Information provided:
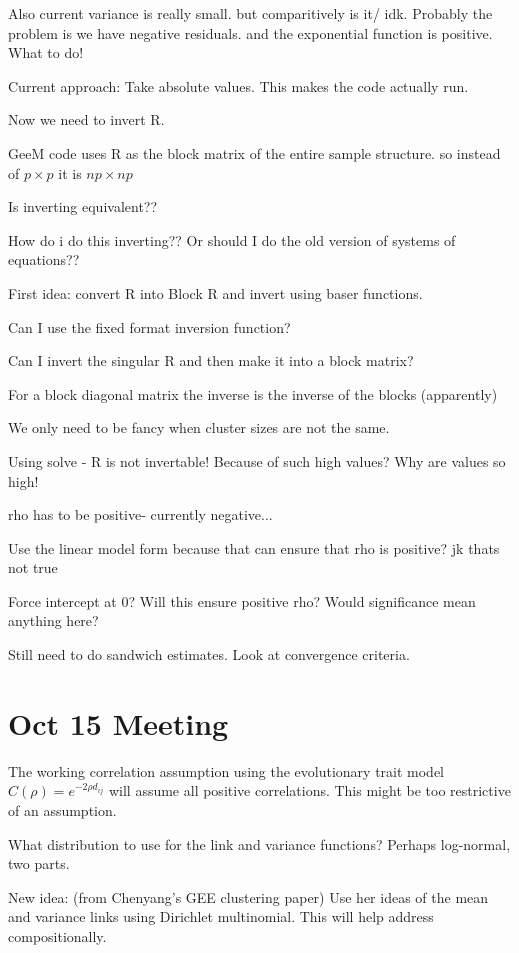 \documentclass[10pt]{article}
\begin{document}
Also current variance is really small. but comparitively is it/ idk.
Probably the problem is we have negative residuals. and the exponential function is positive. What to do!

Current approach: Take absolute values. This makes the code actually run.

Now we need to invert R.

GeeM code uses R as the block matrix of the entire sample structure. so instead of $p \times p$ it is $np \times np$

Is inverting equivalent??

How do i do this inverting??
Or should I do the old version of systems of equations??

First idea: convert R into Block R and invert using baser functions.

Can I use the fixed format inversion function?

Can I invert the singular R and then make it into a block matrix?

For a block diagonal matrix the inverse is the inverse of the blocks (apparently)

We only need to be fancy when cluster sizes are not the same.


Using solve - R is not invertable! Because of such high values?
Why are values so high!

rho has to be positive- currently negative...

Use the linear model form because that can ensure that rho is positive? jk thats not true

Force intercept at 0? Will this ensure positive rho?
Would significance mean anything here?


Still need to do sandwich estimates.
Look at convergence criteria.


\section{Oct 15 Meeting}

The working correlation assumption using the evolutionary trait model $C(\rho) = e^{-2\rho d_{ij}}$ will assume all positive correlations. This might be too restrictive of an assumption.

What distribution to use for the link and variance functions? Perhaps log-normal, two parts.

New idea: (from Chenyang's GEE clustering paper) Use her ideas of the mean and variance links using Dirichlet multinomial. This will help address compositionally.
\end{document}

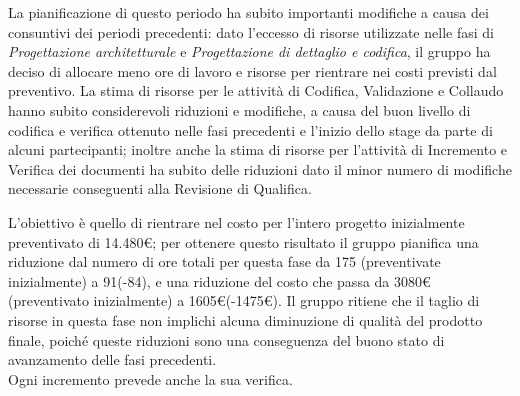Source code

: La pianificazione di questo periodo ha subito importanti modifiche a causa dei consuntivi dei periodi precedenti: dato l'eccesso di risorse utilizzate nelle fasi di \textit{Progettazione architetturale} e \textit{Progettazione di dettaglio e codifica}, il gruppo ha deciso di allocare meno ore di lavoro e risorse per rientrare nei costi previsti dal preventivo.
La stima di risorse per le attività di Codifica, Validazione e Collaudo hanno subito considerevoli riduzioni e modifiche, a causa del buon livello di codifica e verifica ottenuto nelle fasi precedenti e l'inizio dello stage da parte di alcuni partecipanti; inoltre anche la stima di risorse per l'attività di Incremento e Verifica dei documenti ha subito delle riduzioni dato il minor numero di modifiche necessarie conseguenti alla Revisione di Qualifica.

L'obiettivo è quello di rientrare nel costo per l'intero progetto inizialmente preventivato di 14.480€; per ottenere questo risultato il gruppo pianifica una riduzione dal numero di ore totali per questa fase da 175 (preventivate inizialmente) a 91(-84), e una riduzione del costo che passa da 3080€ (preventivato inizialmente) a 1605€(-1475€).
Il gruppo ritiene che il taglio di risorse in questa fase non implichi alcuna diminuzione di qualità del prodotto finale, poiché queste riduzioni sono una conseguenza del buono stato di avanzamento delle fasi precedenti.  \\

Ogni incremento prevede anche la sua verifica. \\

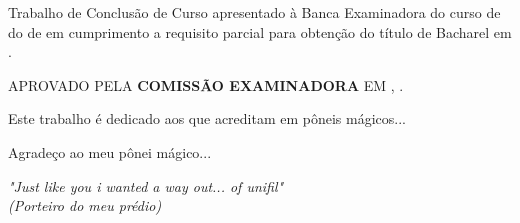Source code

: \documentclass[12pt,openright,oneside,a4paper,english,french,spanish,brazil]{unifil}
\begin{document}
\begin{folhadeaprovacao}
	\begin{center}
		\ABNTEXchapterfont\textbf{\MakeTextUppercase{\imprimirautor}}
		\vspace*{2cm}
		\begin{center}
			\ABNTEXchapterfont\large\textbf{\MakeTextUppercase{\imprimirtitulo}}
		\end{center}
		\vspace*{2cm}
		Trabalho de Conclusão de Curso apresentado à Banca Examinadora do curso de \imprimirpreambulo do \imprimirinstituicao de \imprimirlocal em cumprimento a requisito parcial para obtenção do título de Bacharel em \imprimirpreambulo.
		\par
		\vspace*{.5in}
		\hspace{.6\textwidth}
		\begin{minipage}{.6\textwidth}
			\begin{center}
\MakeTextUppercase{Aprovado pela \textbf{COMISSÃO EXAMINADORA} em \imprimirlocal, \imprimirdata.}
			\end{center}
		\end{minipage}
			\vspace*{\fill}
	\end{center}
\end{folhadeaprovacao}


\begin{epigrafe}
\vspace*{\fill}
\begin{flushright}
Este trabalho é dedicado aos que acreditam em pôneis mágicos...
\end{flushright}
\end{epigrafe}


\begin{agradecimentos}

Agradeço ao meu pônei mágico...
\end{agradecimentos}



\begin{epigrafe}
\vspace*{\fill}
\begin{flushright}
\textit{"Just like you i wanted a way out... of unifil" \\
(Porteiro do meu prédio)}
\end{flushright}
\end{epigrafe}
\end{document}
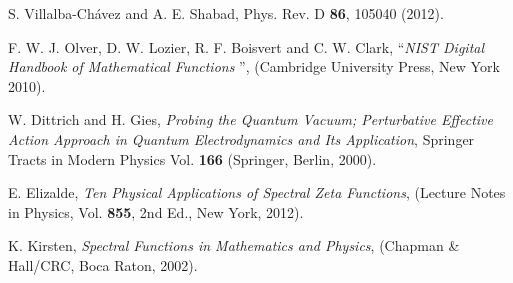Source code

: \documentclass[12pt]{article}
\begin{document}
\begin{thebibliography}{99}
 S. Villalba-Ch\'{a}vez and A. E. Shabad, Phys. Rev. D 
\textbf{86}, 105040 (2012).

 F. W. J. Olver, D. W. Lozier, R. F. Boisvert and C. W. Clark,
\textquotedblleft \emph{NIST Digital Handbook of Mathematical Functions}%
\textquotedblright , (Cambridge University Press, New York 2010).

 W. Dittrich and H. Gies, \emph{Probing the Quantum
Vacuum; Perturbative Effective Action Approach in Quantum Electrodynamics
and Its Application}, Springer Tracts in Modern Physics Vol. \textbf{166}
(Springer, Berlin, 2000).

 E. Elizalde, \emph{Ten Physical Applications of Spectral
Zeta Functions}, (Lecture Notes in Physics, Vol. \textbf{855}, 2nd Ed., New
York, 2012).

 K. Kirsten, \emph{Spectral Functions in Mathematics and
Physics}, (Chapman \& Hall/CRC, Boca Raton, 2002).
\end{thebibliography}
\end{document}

Activity: In the listing above, count the lines that contain "ensure". Give the number and nothing else.

Completed task: 2